What the words originally meant is always primary, but it’s hardly the only way God speaks to us. Take for instance the connections one passage makes with other parts of the scriptures. One can’t read Isaiah without thinking of Christ. He is the son Immanuel, the Light that has dawned, the King that rules in righteousness. We read from one page, but God speaks from the totality of the book.
But sometimes, God speaks from beyond even the book itself. He speaks from our ongoing relationship with his Word. Take for instance Isaiah 40. A great passage that speaks of God’s majesty and his mercy. Taken at face value it is a passage that’s easy to connect to our own lives of worship and faith. And yet for me, there’s added significance. It was one of the first passages I ever preached from. I was probably in the ninth or tenth grade. The short sermon was for the Speakers’ Tournament portion of Bible Drill (Some of you Baptists will know what I’m talking about). I don’t really remember much of what I said in the sermon. I do remember that while most of my friends wrote their sermons and moved on – more interested in the trip we got to go on than the actual sermons they’d prepared – I couldn’t move on. I’d fallen in love. Not with a girl, but with preaching itself.
Call it a calling. Call it God’s hand. Call it what you will, I can’t read Isaiah 40 without automatically remembering how God employed this passage in my life in the past. That past informs every new reading of the passage for me so that when I question my calling or my effectiveness in ministry or any other number of things that normal people question, I hear words that have spoken before into my life – words of majesty and mercy.
Words for Israel.
Words for the church.
Words for me.
Words spoken in the past that still speak today.

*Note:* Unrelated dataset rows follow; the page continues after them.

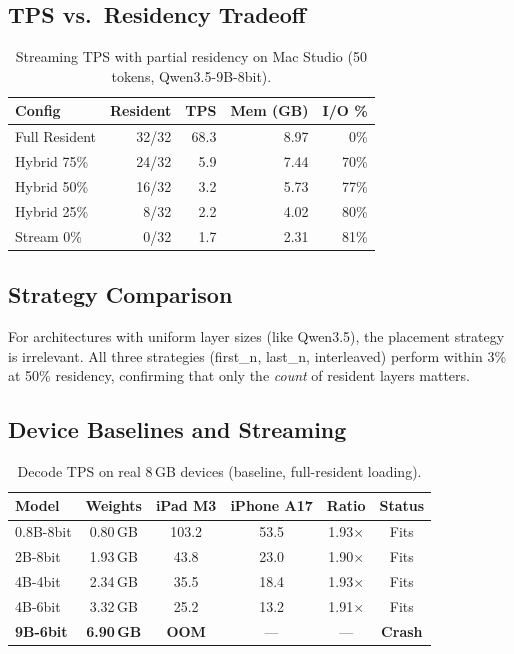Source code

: \documentclass[10pt,a4paper]{article}
\begin{document}
\subsection{TPS vs.\ Residency Tradeoff}

\begin{table}[ht!]
\centering\small
\caption{Streaming TPS with partial residency on Mac Studio (50 tokens, Qwen3.5-9B-8bit).}
\label{tab:streaming}
\begin{tabular}{lrrrr}
\toprule
\textbf{Config} & \textbf{Resident} & \textbf{TPS} & \textbf{Mem (GB)} & \textbf{I/O \%} \\
\midrule
Full Resident  & 32/32 &  68.3 & 8.97 &  0\% \\
Hybrid 75\%    & 24/32 &   5.9 & 7.44 & 70\% \\
Hybrid 50\%    & 16/32 &   3.2 & 5.73 & 77\% \\
Hybrid 25\%    &  8/32 &   2.2 & 4.02 & 80\% \\
Stream 0\%     &  0/32 &   1.7 & 2.31 & 81\% \\
\bottomrule
\end{tabular}
\end{table}

\subsection{Strategy Comparison}

For architectures with uniform layer sizes (like Qwen3.5), the placement strategy is irrelevant. All three strategies (first\_n, last\_n, interleaved) perform within 3\% at 50\% residency, confirming that only the \emph{count} of resident layers matters.

\subsection{Device Baselines and Streaming}

\begin{table}[ht!]
\centering\small
\caption{Decode TPS on real 8\,GB devices (baseline, full-resident loading).}
\label{tab:device}
\begin{tabular}{lccccc}
\toprule
\textbf{Model} & \textbf{Weights} & \textbf{iPad M3} & \textbf{iPhone A17} & \textbf{Ratio} & \textbf{Status} \\
\midrule
0.8B-8bit & 0.80\,GB & 103.2 & 53.5 & 1.93$\times$ & Fits \\
2B-8bit   & 1.93\,GB &  43.8 & 23.0 & 1.90$\times$ & Fits \\
4B-4bit   & 2.34\,GB &  35.5 & 18.4 & 1.93$\times$ & Fits \\
4B-6bit   & 3.32\,GB &  25.2 & 13.2 & 1.91$\times$ & Fits \\
\textbf{9B-6bit} & \textbf{6.90\,GB} & \textbf{OOM} & --- & --- & \textbf{Crash} \\
\bottomrule
\end{tabular}
\end{table}
\end{document}
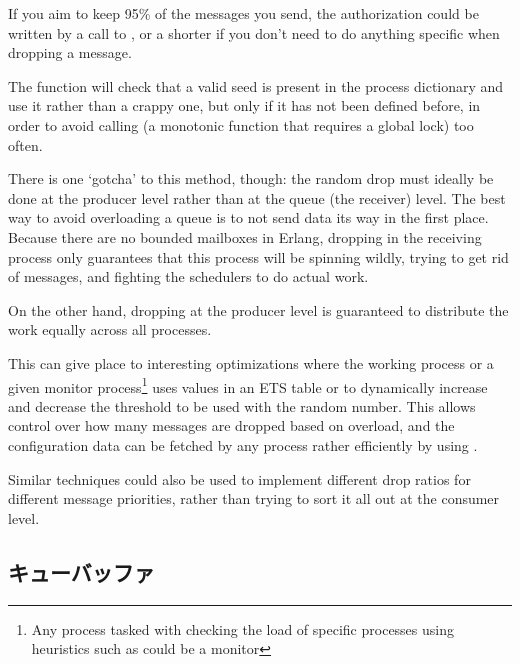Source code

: 
If you aim to keep 95\% of the messages you send, the authorization could be written by a call to , or a shorter  if you don't need to do anything specific when dropping a message.

The  function will check that a valid seed is present in the process dictionary and use it rather than a crappy one, but only if it has not been defined before, in order to avoid calling  (a monotonic function that requires a global lock) too often.

There is one `gotcha' to this method, though: the random drop must ideally be done at the producer level rather than at the queue (the receiver) level. The best way to avoid overloading a queue is to not send data its way in the first place. Because there are no bounded mailboxes in Erlang, dropping in the receiving process only guarantees that this process will be spinning wildly, trying to get rid of messages, and fighting the schedulers to do actual work.

On the other hand, dropping at the producer level is guaranteed to distribute the work equally across all processes.

This can give place to interesting optimizations where the working process or a given monitor process\footnote{Any process tasked with checking the load of specific processes using heuristics such as  could be a monitor} uses values in an ETS table or  to dynamically increase and decrease the threshold to be used with the random number. This allows control over how many messages are dropped based on overload, and the configuration data can be fetched by any process rather efficiently by using .

Similar techniques could also be used to implement different drop ratios for different message priorities, rather than trying to sort it all out at the consumer level.

\subsection{キューバッファ}

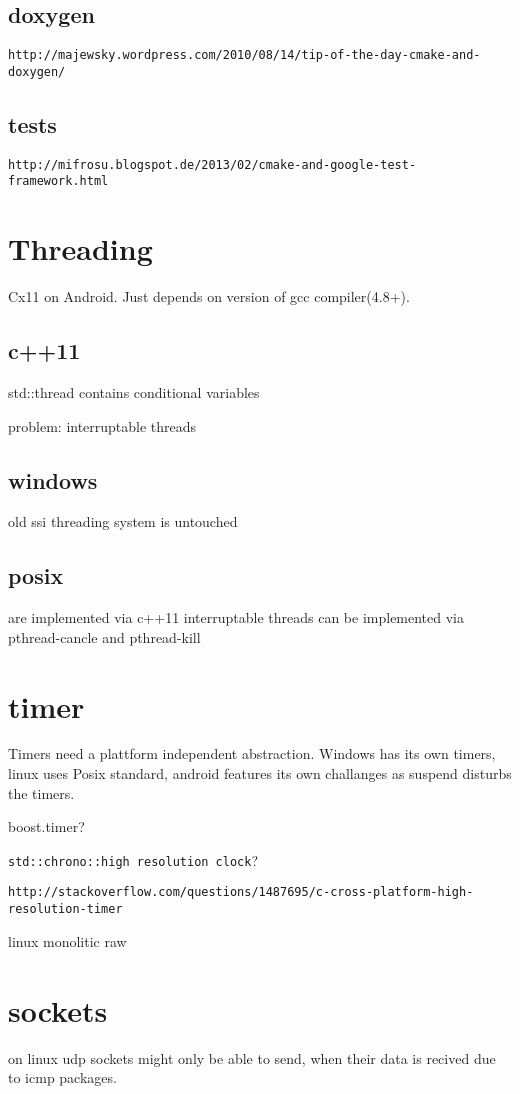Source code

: \documentclass[
10pt, %
a4paper, %
oneside, %
headinclude,footinclude, %
BCOR5mm, %
]{scrartcl}
\begin{document}
\subsection{doxygen}
\verb|http://majewsky.wordpress.com/2010/08/14/tip-of-the-day-cmake-and-doxygen/|
\subsection{tests}

\verb|http://mifrosu.blogspot.de/2013/02/cmake-and-google-test-framework.html|


\section{Threading}
Cx11 on Android.
Just depends on version of gcc compiler(4.8+).

\subsection{c++11}
std::thread
contains conditional variables

problem: interruptable threads

\subsection{windows}
old ssi threading system is untouched

\subsection{posix}
are implemented via c++11
interruptable threads can be implemented via pthread-cancle and pthread-kill


\section{timer}
Timers need a plattform independent abstraction.
Windows has its own timers, linux uses Posix standard, android features its own challanges as suspend disturbs the timers.

boost.timer?

\verb|std::chrono::high resolution clock|?

\verb|http://stackoverflow.com/questions/1487695/c-cross-platform-high-resolution-timer|

linux monolitic raw

\section{sockets}
on linux udp sockets might only be able to send, when their data is recived due to icmp packages.
\end{document}
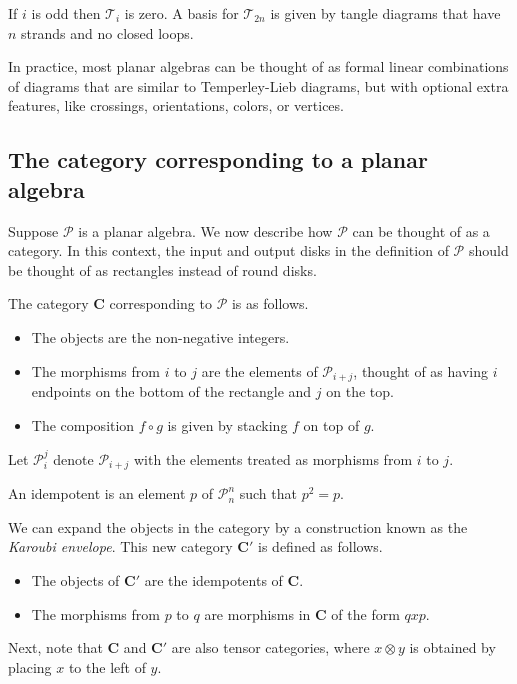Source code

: If $i$ is odd then $\mathcal{T}_i$ is zero.
A basis for $\mathcal{T}_{2n}$
is given by tangle diagrams
that have $n$ strands and no closed loops.

In practice,
most planar algebras
can be thought of as formal linear combinations of diagrams
that are similar to Temperley-Lieb diagrams,
but with optional extra features,
like crossings, orientations, colors, or vertices.

\subsection{The category corresponding to a planar algebra}

Suppose $\mathcal{P}$ is a planar algebra.
We now describe how $\mathcal{P}$ can be thought of as a category.
In this context,
the input and output disks in the definition of $\mathcal{P}$
should be thought of as rectangles instead of round disks.

The category $\mathbf{C}$ corresponding to $\mathcal{P}$ is as follows.
\begin{itemize}
\item The objects are the non-negative integers.
\item The morphisms from $i$ to $j$
      are the elements of $\mathcal{P}_{i+j}$,
      thought of as having $i$ endpoints on the bottom of the rectangle
      and $j$ on the top.
\item The composition $f \circ g$
      is given by stacking $f$ on top of $g$.
\end{itemize}

Let $\mathcal{P}^j_i$ denote $\mathcal{P}_{i+j}$
with the elements treated as morphisms from $i$ to $j$.

An idempotent
is an element $p$ of $\mathcal{P}^n_n$
such that $p^2 = p$.


We can expand the objects in the category
by a construction known as the {\em Karoubi envelope}.
This new category $\mathbf{C}'$ is defined as follows.
\begin{itemize}
\item The objects of $\mathbf{C}'$ are
      the idempotents of $\mathbf{C}$.
\item The morphisms from $p$ to $q$
      are morphisms in $\mathbf{C}$ of the form $qxp$.
\end{itemize}

Next, note that
$\mathbf{C}$ and $\mathbf{C}'$
are also tensor categories,
where $x \otimes y$
is obtained by placing $x$ to the left of $y$.

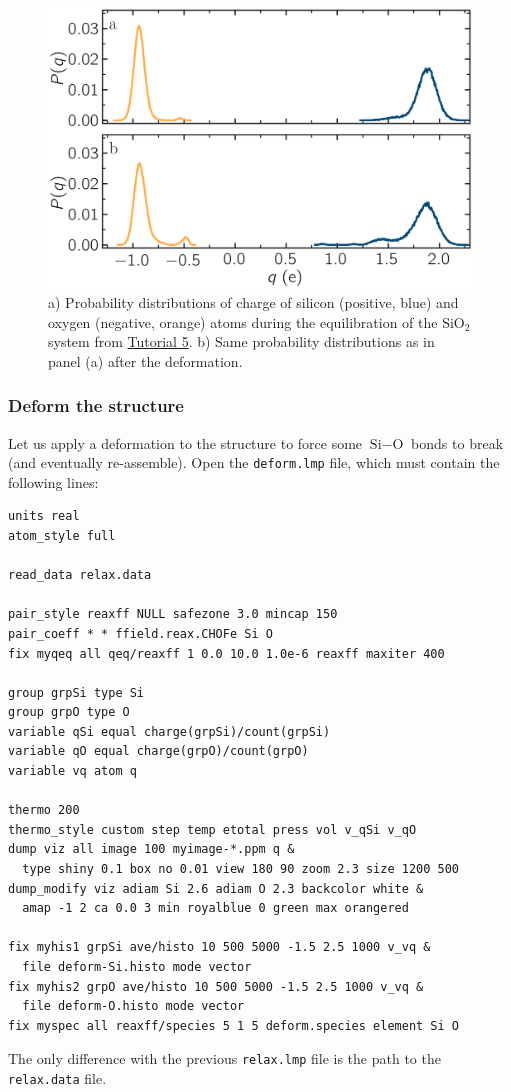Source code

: \documentclass[9pt,tutorial]{livecoms}
\newcommand{\flecmd}[1]{\textcolor{command}{\texttt{#1}}} %
\begin{document}
\begin{figure}
\includegraphics[width=\linewidth]{SIO-distribution}
\caption{a) Probability distributions of charge of silicon (positive, blue) and oxygen
(negative, orange) atoms during the equilibration of the $\text{SiO}_2$ system
from \hyperref[reactive-silicon-dioxide-label]{Tutorial 5}.  b) Same probability distributions
as in panel (a) after the deformation.}
\label{fig:SIO-distribution}
\end{figure}

\subsubsection{Deform the structure}

Let us apply a deformation to the structure to force some $\text{Si}-\text{O}$
bonds to break (and eventually re-assemble).  Open the \flecmd{deform.lmp}
file, which must contain the following lines:
\begin{lstlisting}
units real
atom_style full

read_data relax.data

pair_style reaxff NULL safezone 3.0 mincap 150
pair_coeff * * ffield.reax.CHOFe Si O
fix myqeq all qeq/reaxff 1 0.0 10.0 1.0e-6 reaxff maxiter 400

group grpSi type Si
group grpO type O
variable qSi equal charge(grpSi)/count(grpSi)
variable qO equal charge(grpO)/count(grpO)
variable vq atom q

thermo 200
thermo_style custom step temp etotal press vol v_qSi v_qO
dump viz all image 100 myimage-*.ppm q &
  type shiny 0.1 box no 0.01 view 180 90 zoom 2.3 size 1200 500
dump_modify viz adiam Si 2.6 adiam O 2.3 backcolor white &
  amap -1 2 ca 0.0 3 min royalblue 0 green max orangered

fix myhis1 grpSi ave/histo 10 500 5000 -1.5 2.5 1000 v_vq &
  file deform-Si.histo mode vector
fix myhis2 grpO ave/histo 10 500 5000 -1.5 2.5 1000 v_vq &
  file deform-O.histo mode vector
fix myspec all reaxff/species 5 1 5 deform.species element Si O
\end{lstlisting}
The only difference with the previous \flecmd{relax.lmp} file is the path to
the \flecmd{relax.data} file.
\end{document}
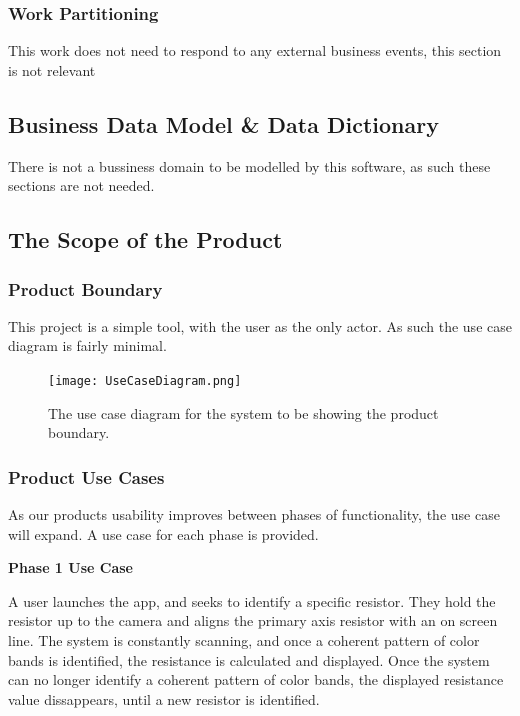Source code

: \documentclass{article}
\begin{document}
\subsubsection{Work Partitioning}

This work does not need to respond to any external business events, this section is not relevant

\subsection{Business Data Model \& Data Dictionary}

There is not a bussiness domain to be modelled by this software, as such these sections are not needed.

\subsection{The Scope of the Product}

\subsubsection{Product Boundary}
This project is a simple tool, with the user as the only actor.
As such the use case diagram is fairly minimal.

\begin{figure}[H]
    \texttt{[image: UseCaseDiagram.png]}
	\caption{The use case diagram for the system to be showing the product boundary.}
    \label{fig:use_case_diagram}
\end{figure}



\subsubsection{Product Use Cases}

As our products usability improves between phases of functionality, the use case will expand.
A use case for each phase is provided.

\textbf{ Phase 1 Use Case}

A user launches the app, and seeks to identify a specific resistor.
They hold the resistor up to the camera and aligns the primary axis resistor with an on screen line.
The system is constantly scanning, and once a coherent pattern of color bands is identified, the resistance is calculated and displayed.
Once the system can no longer identify a coherent pattern of color bands, the displayed resistance value dissappears, until a new resistor is identified.
\end{document}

I’d love to hear what passages have been meaningful in your life that have resurfaced in new ways?
For tomorrow:
- Cover to cover: Isaiah 40:28 – 51:17
- Key Passage: Isaiah 43:14-21
- Verse of the Day: Isaiah 43:19

Thank you. I will re-read Chapter 40.
Matthew 6 comforts & challenges me in different times. Thanks to God for the gift of his word. Thanks for sharing!